(Source texts of formatted documents)
________________________

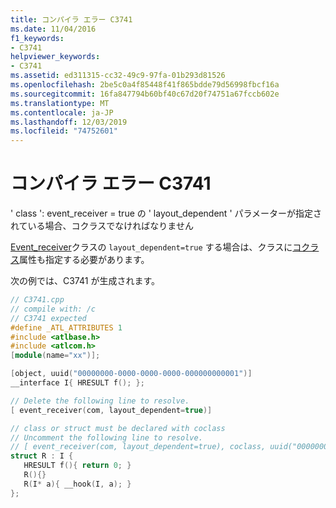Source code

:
 ```yaml
---
title: コンパイラ エラー C3741
ms.date: 11/04/2016
f1_keywords:
- C3741
helpviewer_keywords:
- C3741
ms.assetid: ed311315-cc32-49c9-97fa-01b293d81526
ms.openlocfilehash: 2be5c0a4f85448f41f865bdde79d56998fbcf16a
ms.sourcegitcommit: 16fa847794b60bf40c67d20f74751a67fccb602e
ms.translationtype: MT
ms.contentlocale: ja-JP
ms.lasthandoff: 12/03/2019
ms.locfileid: "74752601"
---
```

# <a name="compiler-error-c3741"></a>コンパイラ エラー C3741

' class ': event_receiver = true の ' layout_dependent ' パラメーターが指定されている場合、コクラスでなければなりません

[Event_receiver](../../windows/event-receiver.md)クラスの `layout_dependent=true` する場合は、クラスに[コクラス](../../windows/coclass.md)属性も指定する必要があります。

次の例では、C3741 が生成されます。

```cpp
// C3741.cpp
// compile with: /c
// C3741 expected
#define _ATL_ATTRIBUTES 1
#include <atlbase.h>
#include <atlcom.h>
[module(name="xx")];

[object, uuid("00000000-0000-0000-0000-000000000001")]
__interface I{ HRESULT f(); };

// Delete the following line to resolve.
[ event_receiver(com, layout_dependent=true)]

// class or struct must be declared with coclass
// Uncomment the following line to resolve.
// [ event_receiver(com, layout_dependent=true), coclass, uuid("00000000-0000-0000-0000-000000000002")]
struct R : I {
   HRESULT f(){ return 0; }
   R(){}
   R(I* a){ __hook(I, a); }
};
```
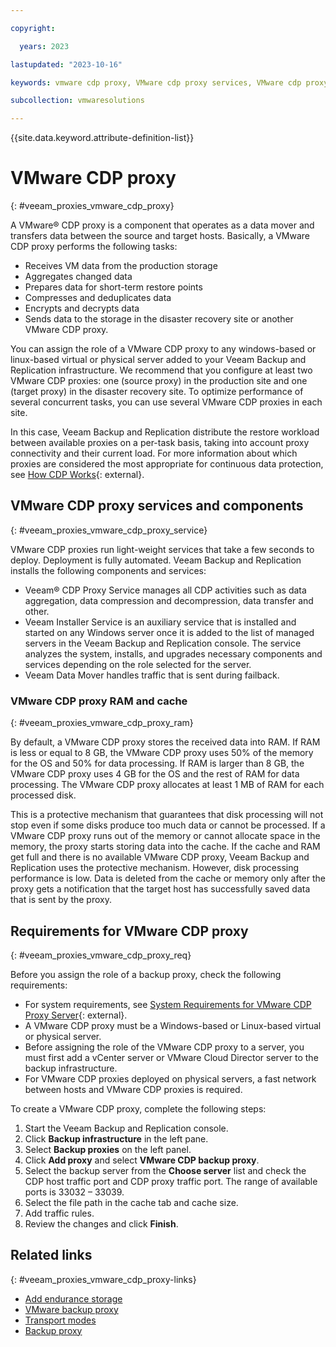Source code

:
 ```yaml
---

copyright:

  years: 2023

lastupdated: "2023-10-16"

keywords: vmware cdp proxy, VMware cdp proxy services, VMware cdp proxy components

subcollection: vmwaresolutions

---
```


{{site.data.keyword.attribute-definition-list}}

# VMware CDP proxy
{: #veeam_proxies_vmware_cdp_proxy}

A VMware® CDP proxy is a component that operates as a data mover and transfers data between the source and target hosts. Basically, a VMware CDP proxy performs the following
tasks:

* Receives VM data from the production storage
* Aggregates changed data
* Prepares data for short-term restore points
* Compresses and deduplicates data
* Encrypts and decrypts data
* Sends data to the storage in the disaster recovery site or another VMware CDP proxy.

You can assign the role of a VMware CDP proxy to any windows-based or linux-based virtual or physical server added to your Veeam Backup and Replication infrastructure. We recommend that you configure at least two VMware CDP proxies: one (source proxy) in the production site and one (target proxy) in the disaster recovery site. To optimize performance of several concurrent tasks, you can use several VMware CDP proxies in each site. 

In this case, Veeam Backup and Replication distribute the restore workload between available proxies on a per-task basis, taking into account proxy connectivity and their current load. For more information about which proxies are considered the most appropriate for continuous data protection, see [How CDP Works](https://helpcenter.veeam.com/docs/backup/vsphere/cdp_hiw.html?ver=120){: external}.

## VMware CDP proxy services and components
{: #veeam_proxies_vmware_cdp_proxy_service}

VMware CDP proxies run light-weight services that take a few seconds to deploy. Deployment is fully automated. Veeam Backup and Replication installs the following
components and services:

* Veeam® CDP Proxy Service manages all CDP activities such as data aggregation, data compression and decompression, data transfer and other.
* Veeam Installer Service is an auxiliary service that is installed and started on any Windows server once it is added to the list of managed servers in the Veeam Backup and Replication console. The service analyzes the system, installs, and upgrades necessary components and services depending on the role selected for the server.
* Veeam Data Mover handles traffic that is sent during failback.

### VMware CDP proxy RAM and cache
{: #veeam_proxies_vmware_cdp_proxy_ram}

By default, a VMware CDP proxy stores the received data into RAM. If RAM is less or equal to 8 GB, the VMware CDP proxy uses 50% of the memory for the OS and 50% for data
processing. If RAM is larger than 8 GB, the VMware CDP proxy uses 4 GB for the OS and the rest of RAM for data processing. The VMware CDP proxy allocates at least 1 MB of RAM for each processed disk. 

This is a protective mechanism that guarantees that disk processing will not stop even if some disks produce too much data or cannot be processed. If a VMware CDP proxy runs out of the memory or cannot allocate space in the memory, the proxy starts storing data into the cache. If the cache and RAM get full and there is no available VMware CDP proxy, Veeam Backup and Replication uses the protective mechanism.
However, disk processing performance is low. Data is deleted from the cache or memory only after the proxy gets a notification that the target host has successfully saved data that is sent by the proxy.

## Requirements for VMware CDP proxy
{: #veeam_proxies_vmware_cdp_proxy_req}

Before you assign the role of a backup proxy, check the following requirements:

* For system requirements, see [System Requirements for VMware CDP Proxy Server](https://helpcenter.veeam.com/docs/backup/vsphere/system_requirements.html?ver=120#cdp_proxy){: external}.
* A VMware CDP proxy must be a Windows-based or Linux-based virtual or physical server.
* Before assigning the role of the VMware CDP proxy to a server, you must first add a vCenter server or VMware Cloud Director server to the backup infrastructure.
* For VMware CDP proxies deployed on physical servers, a fast network between hosts and VMware CDP proxies is required.

To create a VMware CDP proxy, complete the following steps:

1. Start the Veeam Backup and Replication console.
2. Click **Backup infrastructure** in the left pane.
3. Select **Backup proxies** on the left panel.
4. Click **Add proxy** and select **VMware CDP backup proxy**.
5. Select the backup server from the **Choose server** list and check the CDP host traffic port and CDP proxy traffic port. The range of available ports is 33032 – 33039.
6. Select the file path in the cache tab and cache size.
7. Add traffic rules.
8. Review the changes and click **Finish**.

## Related links
{: #veeam_proxies_vmware_cdp_proxy-links}

* [Add endurance storage](/docs/vmwaresolutions?topic=vmwaresolutions-veeam_proxies_req#veeam_proxies_req-links)
* [VMware backup proxy](/docs/vmwaresolutions?topic=vmwaresolutions-veeam_proxies_vmware_backup_proxy)
* [Transport modes](/docs/vmwaresolutions?topic=vmwaresolutions-veeam_proxies_transp_modes)
* [Backup proxy](/docs/vmwaresolutions?topic=vmwaresolutions-veeam_proxies_backup_proxy)


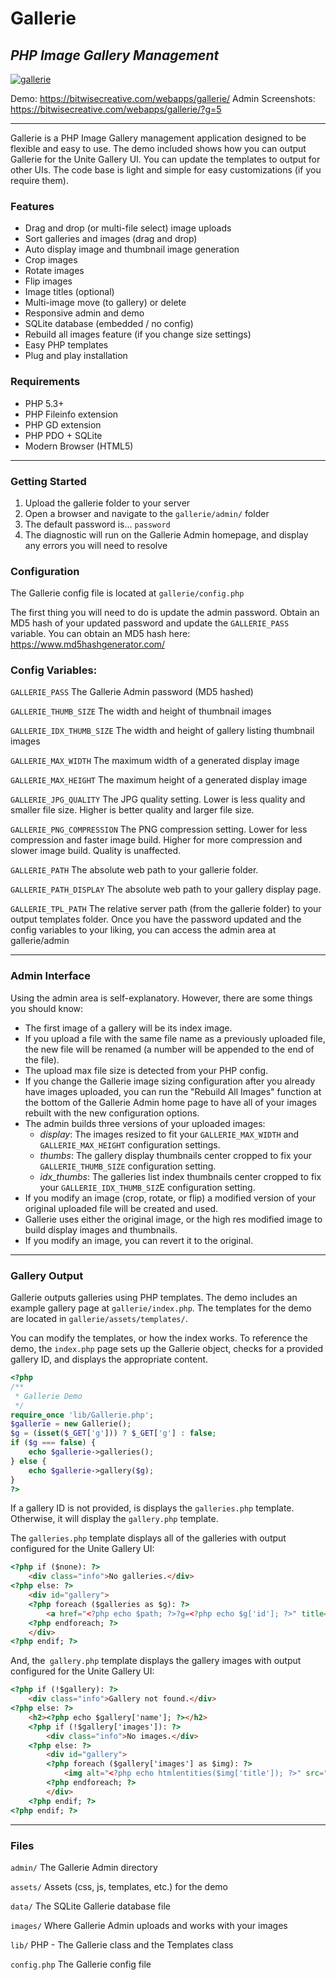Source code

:# Gallerie
## _PHP Image Gallery Management_

[![gallerie](https://gallerie.pics/assets/logo/gallerie_logo_64.png)](https://bitwisecreative.com/webapps/gallerie/)

Demo: https://bitwisecreative.com/webapps/gallerie/
Admin Screenshots: https://bitwisecreative.com/webapps/gallerie/?g=5

----

Gallerie is a PHP Image Gallery management application designed to be flexible and easy to use. The demo included shows how you can output Gallerie for the Unite Gallery UI. You can update the templates to output for other UIs. The code base is light and simple for easy customizations (if you require them).

### Features
 - Drag and drop (or multi-file select) image uploads
 - Sort galleries and images (drag and drop)
 - Auto display image and thumbnail image generation
 - Crop images
 - Rotate images
 - Flip images
 - Image titles (optional)
 - Multi-image move (to gallery) or delete
 - Responsive admin and demo
 - SQLite database (embedded / no config)
 - Rebuild all images feature (if you change size settings)
 - Easy PHP templates
 - Plug and play installation

### Requirements

 - PHP 5.3+
 - PHP Fileinfo extension
 - PHP GD extension
 - PHP PDO + SQLite
 - Modern Browser (HTML5)

----

### Getting Started
1. Upload the gallerie folder to your server
2. Open a browser and navigate to the `gallerie/admin/` folder
3. The default password is... `password`
4. The diagnostic will run on the Gallerie Admin homepage, and display any errors you will need to resolve

### Configuration

The Gallerie config file is located at `gallerie/config.php`

The first thing you will need to do is update the admin password. Obtain an MD5 hash of your updated password and update the `GALLERIE_PASS` variable. You can obtain an MD5 hash here: https://www.md5hashgenerator.com/

### Config Variables:

`GALLERIE_PASS`
The Gallerie Admin password (MD5 hashed)

`GALLERIE_THUMB_SIZE`
The width and height of thumbnail images

`GALLERIE_IDX_THUMB_SIZE`
The width and height of gallery listing thumbnail images

`GALLERIE_MAX_WIDTH`
The maximum width of a generated display image

`GALLERIE_MAX_HEIGHT`
The maximum height of a generated display image

`GALLERIE_JPG_QUALITY`
The JPG quality setting. Lower is less quality and smaller file size. Higher is better quality and larger file size.

`GALLERIE_PNG_COMPRESSION`
The PNG compression setting. Lower for less compression and faster image build. Higher for more compression and slower image build. Quality is unaffected.

`GALLERIE_PATH`
The absolute web path to your gallerie folder.

`GALLERIE_PATH_DISPLAY`
The absolute web path to your gallery display page.

`GALLERIE_TPL_PATH`
The relative server path (from the gallerie folder) to your output templates folder.
Once you have the password updated and the config variables to your liking, you can access the admin area at gallerie/admin

----

### Admin Interface

Using the admin area is self-explanatory. However, there are some things you should know:

 - The first image of a gallery will be its index image.
 - If you upload a file with the same file name as a previously uploaded file, the new file will be renamed (a number will be appended to the end of the file).
 - The upload max file size is detected from your PHP config.
 - If you change the Gallerie image sizing configuration after you already have images uploaded, you can run the "Rebuild All Images" function at the bottom of the Gallerie Admin home page to have all of your images rebuilt with the new configuration options.
 - The admin builds three versions of your uploaded images:
   - *display*: The images resized to fit your `GALLERIE_MAX_WIDTH` and `GALLERIE_MAX_HEIGHT` configuration settings.
   - *thumbs*: The gallery display thumbnails center cropped to fix your `GALLERIE_THUMB_SIZE` configuration setting.
   - *idx_thumbs*: The galleries list index thumbnails center cropped to fix your `GALLERIE_IDX_THUMB_SIZ`E configuration setting.
 - If you modify an image (crop, rotate, or flip) a modified version of your original uploaded file will be created and used.
 - Gallerie uses either the original image, or the high res modified image to build display images and thumbnails.
 - If you modify an image, you can revert it to the original.

----

### Gallery Output

Gallerie outputs galleries using PHP templates. The demo includes an example gallery page at `gallerie/index.php`. The templates for the demo are located in `gallerie/assets/templates/`.

You can modify the templates, or how the index works.
To reference the demo, the `index.php` page sets up the Gallerie object, checks for a provided gallery ID, and displays the appropriate content.

```php
<?php
/**
 * Gallerie Demo
 */
require_once 'lib/Gallerie.php';
$gallerie = new Gallerie();
$g = (isset($_GET['g'])) ? $_GET['g'] : false;
if ($g === false) {
    echo $gallerie->galleries();
} else {
    echo $gallerie->gallery($g);
}
?>
```

If a gallery ID is not provided, is displays the `galleries.php` template. Otherwise, it will display the `gallery.php` template.

The `galleries.php` template displays all of the galleries with output configured for the Unite Gallery UI:

```html
<?php if ($none): ?>
    <div class="info">No galleries.</div>
<?php else: ?>
    <div id="gallery">
    <?php foreach ($galleries as $g): ?>
        <a href="<?php echo $path; ?>?g=<?php echo $g['id']; ?>" title="<?php echo htmlentities($g['name']); ?>"> <img alt="<?php echo htmlentities($g['name']); ?><br /><i><?php echo $g['count']; ?> Images</i>" src="<?php echo $g['idx_img']; ?>" data-image="" /> </a>
    <?php endforeach; ?>
    </div>
<?php endif; ?>
```

And, the` gallery.php` template displays the gallery images with output configured for the Unite Gallery UI:

```html
<?php if (!$gallery): ?>
    <div class="info">Gallery not found.</div>
<?php else: ?>
    <h2><?php echo $gallery['name']; ?></h2>
    <?php if (!$gallery['images']): ?>
        <div class="info">No images.</div>
    <?php else: ?>
        <div id="gallery">
        <?php foreach ($gallery['images'] as $img): ?>
            <img alt="<?php echo htmlentities($img['title']); ?>" src="<?php echo $img['img']; ?>" data-image="<?php echo $img['url']; ?>" data-description="<?php echo htmlentities($img['title']); ?>" />
        <?php endforeach; ?>
        </div>
    <?php endif; ?>
<?php endif; ?>
```

----

### Files

`admin/`
The Gallerie Admin directory

`assets/`
Assets (css, js, templates, etc.) for the demo

`data/`
The SQLite Gallerie database file

`images/`
Where Gallerie Admin uploads and works with your images

`lib/`
PHP - The Gallerie class and the Templates class

`config.php`
The Gallerie config file
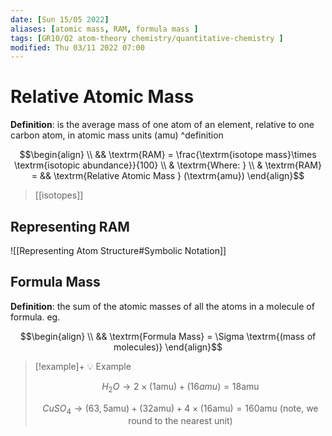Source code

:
```yaml
---
date: [Sun 15/05 2022]
aliases: [atomic mass, RAM, formula mass ]
tags: [GR10/Q2 atom-theory chemistry/quantitative-chemistry ]
modified: Thu 03/11 2022 07:00
---
```

# Relative Atomic Mass
**Definition**: is the average mass of one atom of an element, relative to one carbon atom, in atomic mass units (amu) ^definition

$$\begin{align}
\\ && \textrm{RAM} = \frac{\textrm{isotope mass}\times \textrm{isotopic abundance}}{100}
\\ & \textrm{Where: }
\\ & \textrm{RAM} = && \textrm{Relative Atomic Mass } (\textrm{amu})
\end{align}$$
> [[isotopes]]

## Representing RAM
![[Representing Atom Structure#Symbolic Notation]]

## Formula Mass

**Definition**: the sum of the atomic masses of all the atoms in a molecule of formula. eg.

$$\begin{align}
\\ && \textrm{Formula Mass} = \Sigma \textrm{(mass of molecules)}
\end{align}$$


> [!example]+ :bulb: Example
> 
> $$H_2O → 2 \times (1 \textrm{amu}) + (16 amu) = 18 \textrm{amu}$$
>
> $$CuSO_4 → (63,5 \textrm{amu}) + (32 \textrm{amu}) + 4 \times (16 \textrm{amu}) = 160 \textrm{amu} \textrm{ (note, we round to the nearest unit)}$$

________________________

◆ TASK DESCRIPTION
Report all lines in the records that include the string "SQLite".

◆ ANSWER SPACE
 - SQLite database (embedded / no config)
 - PHP PDO + SQLite
The SQLite Gallerie database file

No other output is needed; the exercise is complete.